EXERCISE:
Pick out each line in these entries that contains the string "parent".

::::

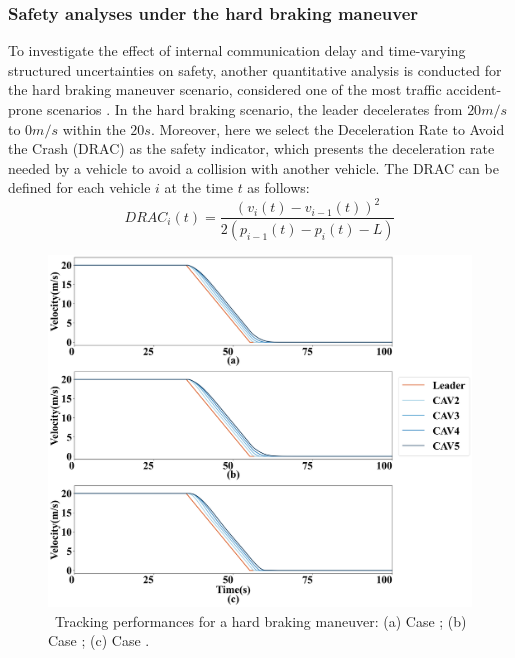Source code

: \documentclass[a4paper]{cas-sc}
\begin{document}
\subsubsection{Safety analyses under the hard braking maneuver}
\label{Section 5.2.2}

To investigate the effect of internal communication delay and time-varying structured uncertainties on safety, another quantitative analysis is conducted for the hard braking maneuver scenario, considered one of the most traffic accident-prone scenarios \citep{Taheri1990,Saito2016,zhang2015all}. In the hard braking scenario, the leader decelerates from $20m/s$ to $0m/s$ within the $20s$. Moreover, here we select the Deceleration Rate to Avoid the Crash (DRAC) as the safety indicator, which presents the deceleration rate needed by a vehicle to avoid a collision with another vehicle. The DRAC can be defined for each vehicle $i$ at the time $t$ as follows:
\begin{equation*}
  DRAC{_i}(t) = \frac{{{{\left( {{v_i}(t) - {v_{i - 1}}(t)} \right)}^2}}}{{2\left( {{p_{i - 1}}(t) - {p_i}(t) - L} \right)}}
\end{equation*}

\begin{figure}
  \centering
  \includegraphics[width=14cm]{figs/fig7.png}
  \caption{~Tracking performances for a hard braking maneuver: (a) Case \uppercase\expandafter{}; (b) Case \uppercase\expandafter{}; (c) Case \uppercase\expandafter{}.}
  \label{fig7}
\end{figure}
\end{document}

::::

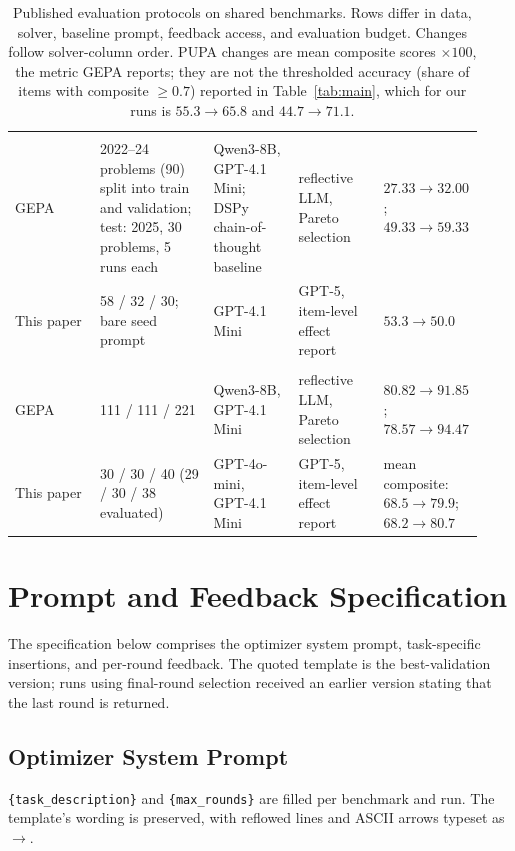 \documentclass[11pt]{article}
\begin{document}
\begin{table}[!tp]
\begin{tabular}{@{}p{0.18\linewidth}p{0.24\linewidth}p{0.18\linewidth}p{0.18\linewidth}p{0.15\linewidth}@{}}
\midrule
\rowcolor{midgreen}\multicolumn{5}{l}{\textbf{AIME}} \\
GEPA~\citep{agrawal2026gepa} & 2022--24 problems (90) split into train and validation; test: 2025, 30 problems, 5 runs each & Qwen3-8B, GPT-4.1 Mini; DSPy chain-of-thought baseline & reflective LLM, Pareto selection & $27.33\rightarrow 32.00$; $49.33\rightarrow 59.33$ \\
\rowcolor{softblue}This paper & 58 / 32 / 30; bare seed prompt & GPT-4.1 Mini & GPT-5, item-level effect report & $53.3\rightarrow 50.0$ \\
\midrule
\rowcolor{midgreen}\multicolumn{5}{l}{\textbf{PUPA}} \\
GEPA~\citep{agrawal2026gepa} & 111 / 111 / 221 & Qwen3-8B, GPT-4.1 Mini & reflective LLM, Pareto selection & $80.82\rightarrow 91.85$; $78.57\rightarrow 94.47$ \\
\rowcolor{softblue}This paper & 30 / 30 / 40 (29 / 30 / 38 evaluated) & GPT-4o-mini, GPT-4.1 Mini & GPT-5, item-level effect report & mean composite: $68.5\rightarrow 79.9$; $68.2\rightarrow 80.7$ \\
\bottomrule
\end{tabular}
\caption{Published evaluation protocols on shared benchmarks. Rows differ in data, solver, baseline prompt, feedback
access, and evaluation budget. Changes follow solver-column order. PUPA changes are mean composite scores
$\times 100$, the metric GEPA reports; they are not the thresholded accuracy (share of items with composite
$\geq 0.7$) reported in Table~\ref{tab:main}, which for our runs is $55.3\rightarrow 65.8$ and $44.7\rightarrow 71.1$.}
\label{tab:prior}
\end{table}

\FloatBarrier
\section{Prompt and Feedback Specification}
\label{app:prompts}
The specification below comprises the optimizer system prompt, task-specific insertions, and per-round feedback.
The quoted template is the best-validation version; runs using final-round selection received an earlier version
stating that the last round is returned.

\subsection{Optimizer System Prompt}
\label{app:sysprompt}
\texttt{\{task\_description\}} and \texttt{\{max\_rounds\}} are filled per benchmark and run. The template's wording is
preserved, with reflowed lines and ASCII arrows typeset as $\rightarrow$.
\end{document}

::::

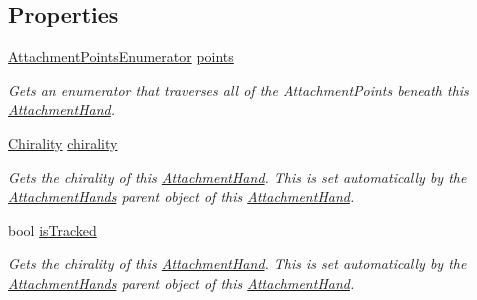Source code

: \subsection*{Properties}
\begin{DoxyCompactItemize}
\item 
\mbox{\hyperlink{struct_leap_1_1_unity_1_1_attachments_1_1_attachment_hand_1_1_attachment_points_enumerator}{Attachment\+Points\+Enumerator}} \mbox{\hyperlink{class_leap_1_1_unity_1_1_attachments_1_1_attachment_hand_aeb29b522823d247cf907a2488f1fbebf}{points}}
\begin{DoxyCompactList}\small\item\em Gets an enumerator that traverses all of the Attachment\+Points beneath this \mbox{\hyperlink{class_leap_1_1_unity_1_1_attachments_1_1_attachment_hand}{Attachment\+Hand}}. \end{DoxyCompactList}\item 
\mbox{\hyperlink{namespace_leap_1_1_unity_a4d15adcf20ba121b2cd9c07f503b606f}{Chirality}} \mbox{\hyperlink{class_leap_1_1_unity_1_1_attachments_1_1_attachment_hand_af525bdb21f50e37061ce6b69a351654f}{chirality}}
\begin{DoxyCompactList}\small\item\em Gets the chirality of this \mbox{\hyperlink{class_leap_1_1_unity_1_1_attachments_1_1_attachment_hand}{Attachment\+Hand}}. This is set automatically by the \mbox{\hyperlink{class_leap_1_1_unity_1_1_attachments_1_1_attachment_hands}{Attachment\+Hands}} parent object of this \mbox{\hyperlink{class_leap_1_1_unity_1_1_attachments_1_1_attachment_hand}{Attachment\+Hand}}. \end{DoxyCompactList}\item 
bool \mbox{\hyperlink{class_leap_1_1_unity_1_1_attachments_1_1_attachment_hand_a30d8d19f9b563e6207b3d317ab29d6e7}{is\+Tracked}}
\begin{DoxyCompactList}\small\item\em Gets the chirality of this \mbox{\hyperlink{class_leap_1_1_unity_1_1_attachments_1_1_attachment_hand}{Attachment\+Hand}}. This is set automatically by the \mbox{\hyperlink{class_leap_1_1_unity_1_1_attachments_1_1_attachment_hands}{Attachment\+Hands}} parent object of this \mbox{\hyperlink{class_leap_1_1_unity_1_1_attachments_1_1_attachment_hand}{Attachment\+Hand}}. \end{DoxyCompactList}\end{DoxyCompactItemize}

::::

RESULT:
\begin{DoxyCompactList}\small\item\em Gets the chirality of this \mbox{\hyperlink{class_leap_1_1_unity_1_1_attachments_1_1_attachment_hand}{Attachment\+Hand}}. This is set automatically by the \mbox{\hyperlink{class_leap_1_1_unity_1_1_attachments_1_1_attachment_hands}{Attachment\+Hands}} parent object of this \mbox{\hyperlink{class_leap_1_1_unity_1_1_attachments_1_1_attachment_hand}{Attachment\+Hand}}. \end{DoxyCompactList}\item 
\begin{DoxyCompactList}\small\item\em Gets the chirality of this \mbox{\hyperlink{class_leap_1_1_unity_1_1_attachments_1_1_attachment_hand}{Attachment\+Hand}}. This is set automatically by the \mbox{\hyperlink{class_leap_1_1_unity_1_1_attachments_1_1_attachment_hands}{Attachment\+Hands}} parent object of this \mbox{\hyperlink{class_leap_1_1_unity_1_1_attachments_1_1_attachment_hand}{Attachment\+Hand}}. \end{DoxyCompactList}\end{DoxyCompactItemize}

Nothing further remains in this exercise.